- [INSTRUCTIONS FOR THE TASK]
Reproduce, exactly as they appear, the line containing "## Branches" and every line after it, ending with the last line of the records.

- [EXCERPTED DATA]
+--
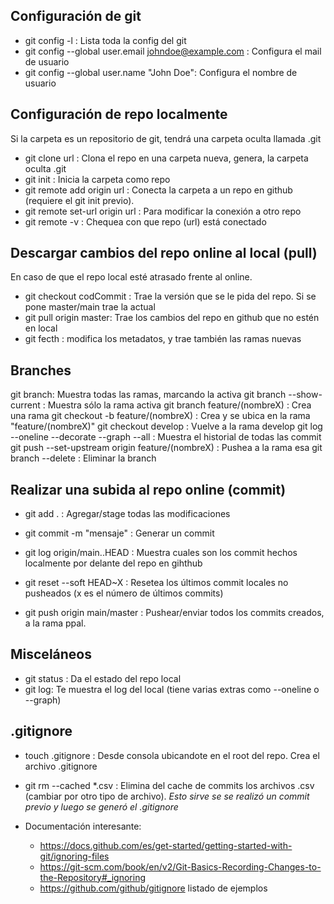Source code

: ## Configuración de git

- git config -l : Lista toda la config del git
- git config --global user.email johndoe@example.com : Configura el mail de usuario
- git config --global user.name "John Doe": Configura el nombre de usuario

## Configuración de repo localmente

Si la carpeta es un repositorio de git, tendrá una carpeta oculta llamada .git
- git clone url : Clona el repo en una carpeta nueva, genera, la carpeta oculta .git
- git init : Inicia la carpeta como repo
- git remote add origin url : Conecta la carpeta a un repo en github (requiere el git init previo).
- git remote set-url origin url : Para modificar la conexión a otro repo
- git remote -v : Chequea con que repo (url) está conectado


## Descargar cambios del repo online al local (pull)

En caso de que el repo local esté atrasado frente al online. 
- git checkout codCommit : Trae la versión que se le pida del repo. Si se pone master/main trae la actual
- git pull origin master: Trae los cambios del repo en github que no estén en local
- git fecth : modifica los metadatos, y trae también las ramas nuevas

## Branches

git branch: Muestra todas las ramas, marcando la activa
git branch --show-current : Muestra sólo la rama activa
git branch feature/(nombreX) : Crea una rama
git checkout -b feature/(nombreX) : Crea y se ubica en la rama "feature/(nombreX)"
git checkout develop : Vuelve a la rama develop
git log --oneline --decorate --graph --all : Muestra el historial de todas las commit
git push --set-upstream origin feature/(nombreX) : Pushea a la rama esa
git branch --delete <branchname> : Eliminar la branch



## Realizar una subida al repo online (commit)

- git add .  : Agregar/stage todas las modificaciones
- git commit -m "mensaje"  : Generar un commit
- git log origin/main..HEAD : Muestra cuales son los commit hechos localmente por delante del repo en gihthub
- git reset --soft HEAD~X : Resetea los últimos commit locales no pusheados (x es el número de últimos commits)

- git push origin main/master : Pushear/enviar todos los commits creados, a la rama ppal. 

## Misceláneos

- git status : Da el estado del repo local
- git log: Te muestra el log del local  (tiene varias extras como --oneline o --graph)

## .gitignore

- touch .gitignore : Desde consola ubicandote en el root del repo. Crea el archivo .gitignore
- git rm --cached *.csv : Elimina del cache de commits los archivos .csv (cambiar por otro tipo de archivo). *Esto sirve se se realizó un commit previo y luego se generó el .gitignore*

- Documentación interesante:
    - https://docs.github.com/es/get-started/getting-started-with-git/ignoring-files
    - https://git-scm.com/book/en/v2/Git-Basics-Recording-Changes-to-the-Repository#_ignoring  
    - https://github.com/github/gitignore listado de ejemplos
+--
- [ANSWER TO THE PROBLEM]
## Branches

git branch: Muestra todas las ramas, marcando la activa
git branch --show-current : Muestra sólo la rama activa
git branch feature/(nombreX) : Crea una rama
git checkout -b feature/(nombreX) : Crea y se ubica en la rama "feature/(nombreX)"
git checkout develop : Vuelve a la rama develop
git log --oneline --decorate --graph --all : Muestra el historial de todas las commit
git push --set-upstream origin feature/(nombreX) : Pushea a la rama esa
git branch --delete <branchname> : Eliminar la branch



## Realizar una subida al repo online (commit)

- git add .  : Agregar/stage todas las modificaciones
- git commit -m "mensaje"  : Generar un commit
- git log origin/main..HEAD : Muestra cuales son los commit hechos localmente por delante del repo en gihthub
- git reset --soft HEAD~X : Resetea los últimos commit locales no pusheados (x es el número de últimos commits)

- git push origin main/master : Pushear/enviar todos los commits creados, a la rama ppal. 

## Misceláneos

- git status : Da el estado del repo local
- git log: Te muestra el log del local  (tiene varias extras como --oneline o --graph)

## .gitignore

- touch .gitignore : Desde consola ubicandote en el root del repo. Crea el archivo .gitignore
- git rm --cached *.csv : Elimina del cache de commits los archivos .csv (cambiar por otro tipo de archivo). *Esto sirve se se realizó un commit previo y luego se generó el .gitignore*

- Documentación interesante:
    - https://docs.github.com/es/get-started/getting-started-with-git/ignoring-files
    - https://git-scm.com/book/en/v2/Git-Basics-Recording-Changes-to-the-Repository#_ignoring  
    - https://github.com/github/gitignore listado de ejemplos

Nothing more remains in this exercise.